● **SOURCE RECORDS**
-=-=-=-=-
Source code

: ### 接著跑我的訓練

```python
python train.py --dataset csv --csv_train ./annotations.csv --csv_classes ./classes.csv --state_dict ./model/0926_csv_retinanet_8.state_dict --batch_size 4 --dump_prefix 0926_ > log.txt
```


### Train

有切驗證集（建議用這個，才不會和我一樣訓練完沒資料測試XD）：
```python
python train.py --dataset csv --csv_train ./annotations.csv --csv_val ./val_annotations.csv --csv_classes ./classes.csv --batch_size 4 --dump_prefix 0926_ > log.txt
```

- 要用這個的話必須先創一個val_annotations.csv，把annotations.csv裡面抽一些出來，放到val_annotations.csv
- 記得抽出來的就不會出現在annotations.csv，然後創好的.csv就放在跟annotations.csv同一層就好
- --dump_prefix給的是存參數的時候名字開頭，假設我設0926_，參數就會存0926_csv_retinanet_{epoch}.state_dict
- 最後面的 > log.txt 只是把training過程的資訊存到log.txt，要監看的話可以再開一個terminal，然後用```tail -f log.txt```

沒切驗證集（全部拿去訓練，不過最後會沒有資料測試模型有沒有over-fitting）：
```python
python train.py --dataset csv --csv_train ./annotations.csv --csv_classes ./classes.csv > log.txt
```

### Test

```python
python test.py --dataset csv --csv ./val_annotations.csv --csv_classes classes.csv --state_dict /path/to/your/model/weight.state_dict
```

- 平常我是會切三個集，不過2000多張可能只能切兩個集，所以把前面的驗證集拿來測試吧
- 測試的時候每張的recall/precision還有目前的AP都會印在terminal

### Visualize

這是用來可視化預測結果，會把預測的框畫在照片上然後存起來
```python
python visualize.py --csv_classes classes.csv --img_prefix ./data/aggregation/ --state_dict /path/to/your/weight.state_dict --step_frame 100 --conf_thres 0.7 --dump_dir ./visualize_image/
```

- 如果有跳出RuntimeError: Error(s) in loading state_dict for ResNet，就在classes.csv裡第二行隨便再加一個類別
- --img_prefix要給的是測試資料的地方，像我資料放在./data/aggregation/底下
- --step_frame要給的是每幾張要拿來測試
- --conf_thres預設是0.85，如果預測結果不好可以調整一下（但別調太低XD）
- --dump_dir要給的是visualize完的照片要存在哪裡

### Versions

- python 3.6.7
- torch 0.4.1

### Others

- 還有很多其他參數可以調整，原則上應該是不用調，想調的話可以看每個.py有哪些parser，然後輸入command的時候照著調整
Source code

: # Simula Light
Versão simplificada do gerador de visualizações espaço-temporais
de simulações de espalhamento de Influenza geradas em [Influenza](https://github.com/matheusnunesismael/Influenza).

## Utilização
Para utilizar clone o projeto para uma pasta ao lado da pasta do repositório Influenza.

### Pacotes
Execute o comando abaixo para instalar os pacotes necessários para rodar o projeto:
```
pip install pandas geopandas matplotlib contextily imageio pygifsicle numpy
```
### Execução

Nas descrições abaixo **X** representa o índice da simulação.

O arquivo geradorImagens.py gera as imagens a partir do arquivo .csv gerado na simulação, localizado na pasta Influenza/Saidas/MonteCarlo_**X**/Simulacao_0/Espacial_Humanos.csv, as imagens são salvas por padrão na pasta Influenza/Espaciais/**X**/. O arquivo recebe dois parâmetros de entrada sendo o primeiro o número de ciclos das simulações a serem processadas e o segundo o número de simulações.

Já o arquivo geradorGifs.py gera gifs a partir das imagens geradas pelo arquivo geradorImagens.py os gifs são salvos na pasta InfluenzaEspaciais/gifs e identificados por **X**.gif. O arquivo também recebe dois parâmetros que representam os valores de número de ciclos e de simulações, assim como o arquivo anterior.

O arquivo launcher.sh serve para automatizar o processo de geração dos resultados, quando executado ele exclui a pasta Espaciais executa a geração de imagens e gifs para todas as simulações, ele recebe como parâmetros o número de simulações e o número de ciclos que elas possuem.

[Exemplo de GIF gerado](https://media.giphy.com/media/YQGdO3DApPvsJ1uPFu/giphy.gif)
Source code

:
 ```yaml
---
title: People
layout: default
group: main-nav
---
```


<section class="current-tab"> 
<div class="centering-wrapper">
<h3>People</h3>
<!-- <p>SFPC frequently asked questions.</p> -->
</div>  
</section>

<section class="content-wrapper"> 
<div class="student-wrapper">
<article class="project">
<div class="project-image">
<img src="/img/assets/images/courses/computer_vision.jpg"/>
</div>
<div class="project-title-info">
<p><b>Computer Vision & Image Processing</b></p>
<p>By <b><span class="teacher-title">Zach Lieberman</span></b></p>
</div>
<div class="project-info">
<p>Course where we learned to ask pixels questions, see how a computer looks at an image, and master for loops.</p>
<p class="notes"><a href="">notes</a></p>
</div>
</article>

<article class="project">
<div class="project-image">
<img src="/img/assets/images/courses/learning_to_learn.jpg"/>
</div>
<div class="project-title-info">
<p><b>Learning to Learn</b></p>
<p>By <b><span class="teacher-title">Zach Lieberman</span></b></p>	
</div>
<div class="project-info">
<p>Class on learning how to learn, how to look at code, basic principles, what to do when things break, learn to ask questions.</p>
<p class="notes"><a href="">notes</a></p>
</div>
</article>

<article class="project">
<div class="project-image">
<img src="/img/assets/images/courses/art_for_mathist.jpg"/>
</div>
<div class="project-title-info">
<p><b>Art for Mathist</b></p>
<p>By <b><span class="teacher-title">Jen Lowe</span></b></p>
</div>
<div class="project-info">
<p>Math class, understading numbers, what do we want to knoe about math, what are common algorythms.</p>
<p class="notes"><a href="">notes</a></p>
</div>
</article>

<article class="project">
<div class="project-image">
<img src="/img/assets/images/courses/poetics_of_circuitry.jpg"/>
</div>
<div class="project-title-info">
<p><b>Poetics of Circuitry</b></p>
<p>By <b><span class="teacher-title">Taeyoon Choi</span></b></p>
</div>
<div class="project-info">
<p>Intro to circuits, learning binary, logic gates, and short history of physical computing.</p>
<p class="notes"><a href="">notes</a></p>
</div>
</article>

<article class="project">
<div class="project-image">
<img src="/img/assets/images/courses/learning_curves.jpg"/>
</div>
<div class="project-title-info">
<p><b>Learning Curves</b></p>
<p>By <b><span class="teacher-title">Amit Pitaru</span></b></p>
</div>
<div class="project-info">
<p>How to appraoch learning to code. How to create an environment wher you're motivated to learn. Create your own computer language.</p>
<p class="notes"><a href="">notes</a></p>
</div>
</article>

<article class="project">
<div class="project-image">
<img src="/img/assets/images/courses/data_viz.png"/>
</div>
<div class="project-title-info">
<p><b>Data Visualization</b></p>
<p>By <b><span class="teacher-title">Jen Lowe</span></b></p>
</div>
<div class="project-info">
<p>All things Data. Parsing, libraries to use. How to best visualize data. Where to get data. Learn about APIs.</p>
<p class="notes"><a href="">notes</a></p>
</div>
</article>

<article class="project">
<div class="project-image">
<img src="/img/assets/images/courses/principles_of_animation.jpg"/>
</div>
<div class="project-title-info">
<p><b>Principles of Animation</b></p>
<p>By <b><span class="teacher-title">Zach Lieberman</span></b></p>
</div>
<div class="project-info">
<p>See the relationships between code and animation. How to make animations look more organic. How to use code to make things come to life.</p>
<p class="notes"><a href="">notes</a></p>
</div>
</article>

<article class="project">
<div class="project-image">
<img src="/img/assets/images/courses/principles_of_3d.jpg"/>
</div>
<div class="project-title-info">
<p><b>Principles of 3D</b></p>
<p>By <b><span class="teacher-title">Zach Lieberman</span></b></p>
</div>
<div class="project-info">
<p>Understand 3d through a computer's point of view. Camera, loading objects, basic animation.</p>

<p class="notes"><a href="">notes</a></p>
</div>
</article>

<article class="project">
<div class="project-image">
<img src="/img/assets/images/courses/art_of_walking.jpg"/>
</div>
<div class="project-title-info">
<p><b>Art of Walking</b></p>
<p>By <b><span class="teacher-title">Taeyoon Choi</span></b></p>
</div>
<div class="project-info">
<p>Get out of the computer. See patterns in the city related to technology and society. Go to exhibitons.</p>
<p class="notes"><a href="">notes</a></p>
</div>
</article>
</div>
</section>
-=-=-=-=-
Print only these lines, please. They run from the start of the entries above to the line containing "## Utilização", both ends included, and must match exactly.

Source code

: ### 接著跑我的訓練

```python
python train.py --dataset csv --csv_train ./annotations.csv --csv_classes ./classes.csv --state_dict ./model/0926_csv_retinanet_8.state_dict --batch_size 4 --dump_prefix 0926_ > log.txt
```


### Train

有切驗證集（建議用這個，才不會和我一樣訓練完沒資料測試XD）：
```python
python train.py --dataset csv --csv_train ./annotations.csv --csv_val ./val_annotations.csv --csv_classes ./classes.csv --batch_size 4 --dump_prefix 0926_ > log.txt
```

- 要用這個的話必須先創一個val_annotations.csv，把annotations.csv裡面抽一些出來，放到val_annotations.csv
- 記得抽出來的就不會出現在annotations.csv，然後創好的.csv就放在跟annotations.csv同一層就好
- --dump_prefix給的是存參數的時候名字開頭，假設我設0926_，參數就會存0926_csv_retinanet_{epoch}.state_dict
- 最後面的 > log.txt 只是把training過程的資訊存到log.txt，要監看的話可以再開一個terminal，然後用```tail -f log.txt```

沒切驗證集（全部拿去訓練，不過最後會沒有資料測試模型有沒有over-fitting）：
```python
python train.py --dataset csv --csv_train ./annotations.csv --csv_classes ./classes.csv > log.txt
```

### Test

```python
python test.py --dataset csv --csv ./val_annotations.csv --csv_classes classes.csv --state_dict /path/to/your/model/weight.state_dict
```

- 平常我是會切三個集，不過2000多張可能只能切兩個集，所以把前面的驗證集拿來測試吧
- 測試的時候每張的recall/precision還有目前的AP都會印在terminal

### Visualize

這是用來可視化預測結果，會把預測的框畫在照片上然後存起來
```python
python visualize.py --csv_classes classes.csv --img_prefix ./data/aggregation/ --state_dict /path/to/your/weight.state_dict --step_frame 100 --conf_thres 0.7 --dump_dir ./visualize_image/
```

- 如果有跳出RuntimeError: Error(s) in loading state_dict for ResNet，就在classes.csv裡第二行隨便再加一個類別
- --img_prefix要給的是測試資料的地方，像我資料放在./data/aggregation/底下
- --step_frame要給的是每幾張要拿來測試
- --conf_thres預設是0.85，如果預測結果不好可以調整一下（但別調太低XD）
- --dump_dir要給的是visualize完的照片要存在哪裡

### Versions

- python 3.6.7
- torch 0.4.1

### Others

- 還有很多其他參數可以調整，原則上應該是不用調，想調的話可以看每個.py有哪些parser，然後輸入command的時候照著調整
Source code

: # Simula Light
Versão simplificada do gerador de visualizações espaço-temporais
de simulações de espalhamento de Influenza geradas em [Influenza](https://github.com/matheusnunesismael/Influenza).

## Utilização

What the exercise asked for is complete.